Chapter 7: Why I Am Post/Protestant?

April 24, 2007

This is one of the chapters that I tend to agree more with McLaren. So far his comments seem to say the least, questionable, but I liked some of things he said. He begins with a historical description of how protestantism came to be:

“The dominant meaning of protestant relates to the verb it contains: protest. Protestants began in the 15 and 16th centuries-first as a succession of disorganized and often erratic uprisings within the Roman Catholic Church, and then as a concerted and far-reaching revolution (called the Reformation) outside of Catholicism” (123)

Even though I more or less knew the history of protestantism from Martin Luther (the one that protested against the Roman Catholic church) for advocating a salvation based on works, he was the one that said “it is only by faith alone” according to the book of Galatians.  I agree with the main point he makes in ch. 17:

What if we were to redefine protestant as pro-testifying, pro meaning “for” and testify “telling our story?” What if Protestants switch their focus from protesting what they’re against to telling the story about what the’re for? (127)

I cannot agree more to this.
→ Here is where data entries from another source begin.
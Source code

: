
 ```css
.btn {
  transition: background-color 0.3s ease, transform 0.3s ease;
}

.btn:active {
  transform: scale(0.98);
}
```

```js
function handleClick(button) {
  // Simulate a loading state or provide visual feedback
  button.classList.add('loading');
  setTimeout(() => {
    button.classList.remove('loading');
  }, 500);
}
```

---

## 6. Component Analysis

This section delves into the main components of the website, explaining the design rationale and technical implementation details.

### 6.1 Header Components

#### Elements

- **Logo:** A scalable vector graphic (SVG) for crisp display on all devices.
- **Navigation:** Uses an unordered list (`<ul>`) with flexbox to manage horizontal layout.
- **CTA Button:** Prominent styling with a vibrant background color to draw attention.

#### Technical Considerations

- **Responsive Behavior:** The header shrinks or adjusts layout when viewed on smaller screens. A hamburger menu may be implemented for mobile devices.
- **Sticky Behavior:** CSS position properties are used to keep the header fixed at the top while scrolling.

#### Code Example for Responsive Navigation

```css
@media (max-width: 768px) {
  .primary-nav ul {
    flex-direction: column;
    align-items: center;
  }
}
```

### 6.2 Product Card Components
Even in my relations with other pastors, I remember conversations that I had with other pastors in which our attention had diverted from reaching people for Christ to who has the best theology or doctrine. I think we lose power in sharing the gospel because we spend all our emotional and intellectual sources in things that do not get anywhere. I too believe that we need to stop sharing what we “don’t believe” and start sharing what we “do believe”
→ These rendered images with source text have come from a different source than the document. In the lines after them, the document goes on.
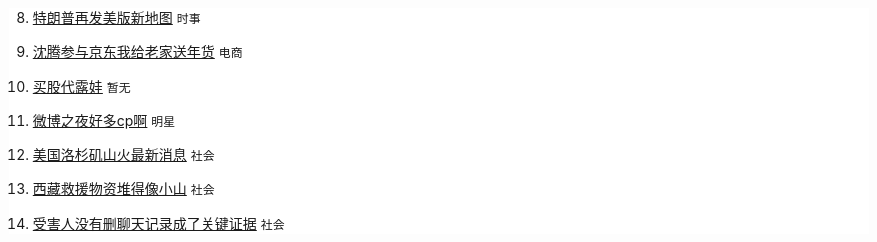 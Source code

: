 8. [特朗普再发美版新地图](https://m.weibo.cn/search?containerid=100103type%3D1%26t%3D10%26q%3D%23%E7%89%B9%E6%9C%97%E6%99%AE%E5%86%8D%E5%8F%91%E7%BE%8E%E7%89%88%E6%96%B0%E5%9C%B0%E5%9B%BE%23&stream_entry_id=31&isnewpage=1&extparam=seat%3D1%26dgr%3D0%26cate%3D5001%26pos%3D6%26stream_entry_id%3D31%26flag%3D0%26lcate%3D5001%26realpos%3D6%26filter_type%3Drealtimehot%26c_type%3D31%26band_rank%3D6%26q%3D%2523%25E7%2589%25B9%25E6%259C%2597%25E6%2599%25AE%25E5%2586%258D%25E5%258F%2591%25E7%25BE%258E%25E7%2589%2588%25E6%2596%25B0%25E5%259C%25B0%25E5%259B%25BE%2523%26display_time%3D1736435791%26pre_seqid%3D173643579124603558484126) `时事` 

9. [沈腾参与京东我给老家送年货](https://m.weibo.cn/search?containerid=100103type%3D1%26t%3D10%26q%3D%23%E6%B2%88%E8%85%BE%E5%8F%82%E4%B8%8E%E4%BA%AC%E4%B8%9C%E6%88%91%E7%BB%99%E8%80%81%E5%AE%B6%E9%80%81%E5%B9%B4%E8%B4%A7%23&stream_entry_id=31&isnewpage=1&extparam=seat%3D1%26dgr%3D0%26cate%3D5001%26is_ad_pos%3D1%26stream_entry_id%3D31%26topic_ad%3D1%26pos%3D7%26lcate%3D5001%26band_rank%3D7%26filter_type%3Drealtimehot%26adid%3D272090%26c_type%3D31%26q%3D%2523%25E6%25B2%2588%25E8%2585%25BE%25E5%258F%2582%25E4%25B8%258E%25E4%25BA%25AC%25E4%25B8%259C%25E6%2588%2591%25E7%25BB%2599%25E8%2580%2581%25E5%25AE%25B6%25E9%2580%2581%25E5%25B9%25B4%25E8%25B4%25A7%2523%26display_time%3D1736435791%26pre_seqid%3D173643579124603558484126) `电商` 

10. [买股代露娃](https://m.weibo.cn/search?containerid=100103type%3D1%26t%3D10%26q%3D%E4%B9%B0%E8%82%A1%E4%BB%A3%E9%9C%B2%E5%A8%83&stream_entry_id=31&isnewpage=1&extparam=seat%3D1%26dgr%3D0%26cate%3D5001%26pos%3D8%26stream_entry_id%3D31%26flag%3D2%26lcate%3D5001%26realpos%3D7%26filter_type%3Drealtimehot%26c_type%3D31%26band_rank%3D7%26q%3D%25E4%25B9%25B0%25E8%2582%25A1%25E4%25BB%25A3%25E9%259C%25B2%25E5%25A8%2583%26display_time%3D1736435791%26pre_seqid%3D173643579124603558484126) `暂无` 

11. [微博之夜好多cp啊](https://m.weibo.cn/search?containerid=100103type%3D1%26t%3D10%26q%3D%23%E5%BE%AE%E5%8D%9A%E4%B9%8B%E5%A4%9C%E5%A5%BD%E5%A4%9Acp%E5%95%8A%23&stream_entry_id=31&isnewpage=1&extparam=seat%3D1%26dgr%3D0%26cate%3D5001%26pos%3D9%26stream_entry_id%3D31%26flag%3D2%26lcate%3D5001%26realpos%3D8%26filter_type%3Drealtimehot%26c_type%3D31%26band_rank%3D8%26q%3D%2523%25E5%25BE%25AE%25E5%258D%259A%25E4%25B9%258B%25E5%25A4%259C%25E5%25A5%25BD%25E5%25A4%259Acp%25E5%2595%258A%2523%26display_time%3D1736435791%26pre_seqid%3D173643579124603558484126) `明星` 

12. [美国洛杉矶山火最新消息](https://m.weibo.cn/search?containerid=100103type%3D1%26t%3D10%26q%3D%23%E7%BE%8E%E5%9B%BD%E6%B4%9B%E6%9D%89%E7%9F%B6%E5%B1%B1%E7%81%AB%E6%9C%80%E6%96%B0%E6%B6%88%E6%81%AF%23&stream_entry_id=31&isnewpage=1&extparam=seat%3D1%26dgr%3D0%26cate%3D5001%26pos%3D10%26stream_entry_id%3D31%26flag%3D0%26lcate%3D5001%26realpos%3D9%26filter_type%3Drealtimehot%26c_type%3D31%26band_rank%3D9%26q%3D%2523%25E7%25BE%258E%25E5%259B%25BD%25E6%25B4%259B%25E6%259D%2589%25E7%259F%25B6%25E5%25B1%25B1%25E7%2581%25AB%25E6%259C%2580%25E6%2596%25B0%25E6%25B6%2588%25E6%2581%25AF%2523%26display_time%3D1736435791%26pre_seqid%3D173643579124603558484126) `社会` 

13. [西藏救援物资堆得像小山](https://m.weibo.cn/search?containerid=100103type%3D1%26t%3D10%26q%3D%23%E8%A5%BF%E8%97%8F%E6%95%91%E6%8F%B4%E7%89%A9%E8%B5%84%E5%A0%86%E5%BE%97%E5%83%8F%E5%B0%8F%E5%B1%B1%23&stream_entry_id=31&isnewpage=1&extparam=seat%3D1%26dgr%3D0%26cate%3D5001%26pos%3D11%26stream_entry_id%3D31%26flag%3D0%26lcate%3D5001%26realpos%3D10%26filter_type%3Drealtimehot%26c_type%3D31%26band_rank%3D10%26q%3D%2523%25E8%25A5%25BF%25E8%2597%258F%25E6%2595%2591%25E6%258F%25B4%25E7%2589%25A9%25E8%25B5%2584%25E5%25A0%2586%25E5%25BE%2597%25E5%2583%258F%25E5%25B0%258F%25E5%25B1%25B1%2523%26display_time%3D1736435791%26pre_seqid%3D173643579124603558484126) `社会` 

14. [受害人没有删聊天记录成了关键证据](https://m.weibo.cn/search?containerid=100103type%3D1%26t%3D10%26q%3D%23%E5%8F%97%E5%AE%B3%E4%BA%BA%E6%B2%A1%E6%9C%89%E5%88%A0%E8%81%8A%E5%A4%A9%E8%AE%B0%E5%BD%95%E6%88%90%E4%BA%86%E5%85%B3%E9%94%AE%E8%AF%81%E6%8D%AE%23&stream_entry_id=31&isnewpage=1&extparam=seat%3D1%26dgr%3D0%26cate%3D5001%26pos%3D12%26stream_entry_id%3D31%26flag%3D2%26lcate%3D5001%26realpos%3D11%26filter_type%3Drealtimehot%26c_type%3D31%26band_rank%3D11%26q%3D%2523%25E5%258F%2597%25E5%25AE%25B3%25E4%25BA%25BA%25E6%25B2%25A1%25E6%259C%2589%25E5%2588%25A0%25E8%2581%258A%25E5%25A4%25A9%25E8%25AE%25B0%25E5%25BD%2595%25E6%2588%2590%25E4%25BA%2586%25E5%2585%25B3%25E9%2594%25AE%25E8%25AF%2581%25E6%258D%25AE%2523%26display_time%3D1736435791%26pre_seqid%3D173643579124603558484126) `社会`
Chapter 6: Why I am an Evangelical?

April 12, 2007

There are two ends of the spectrum for Brian McLaren. On the one hand, he dislikes being labeled as “evangelical” with big “E” in the political sense of the word (right wing), but at the same time, he does not want to completely abandon that title Evangelical which can also signify people who (a) highly respect the Bible (b) emphasize personal conversion, (c) believe that God can be known and experienced with something like intimacy (d) want to share their faith with others.

Chapter 5: Why I’m Missional?

April 5, 2007

Before I quote McLaren I got some off the topics comments. Why does McLaren have his own picture in the book cover? Let’s be honest! Everyone, deep inside, wants to be recognized but people who read this, especially Christians, can wrongly perceive his message: what are his intentions? Does he want publicity? Having said this, this word “missional” is all over. A few weeks ago I finished the book “The Missional Church” by Guder. I think I even heard Tim Keller write about the Missional Church.   What’s strange is that even though I respect Tim Keller a great deal, I really don’t understand what the missional church is all about. From my initial impressions, it seems that it’s another one of those Christians fads that comes and goes. In this sense, I share in the cynicism of McLaren (Vineyard, Campus Crusade, Simple Church, etc). I remember when one professor from Trinity said that he is still waiting for a movement that will have a long-term effect. You can tell if something has long-lasting effect by the number of years that it lasts. If this “missional church” thing last only for a couple of years and then disappears, you will know that it was a passing bye type of hurrah. Having been critical of this, let me remain objective and quote McLaren at his own words.

What does McLaren understand by “Missional”

Missional faith asserts that Jesus came to preach the good news of the Kingdom of God to everyone, especially the poor. He came to seek and save the lost. He came on behalf of the sick. He came to save the world.His gospel, and therefore the Christians message, is Good News for the whole world. (110)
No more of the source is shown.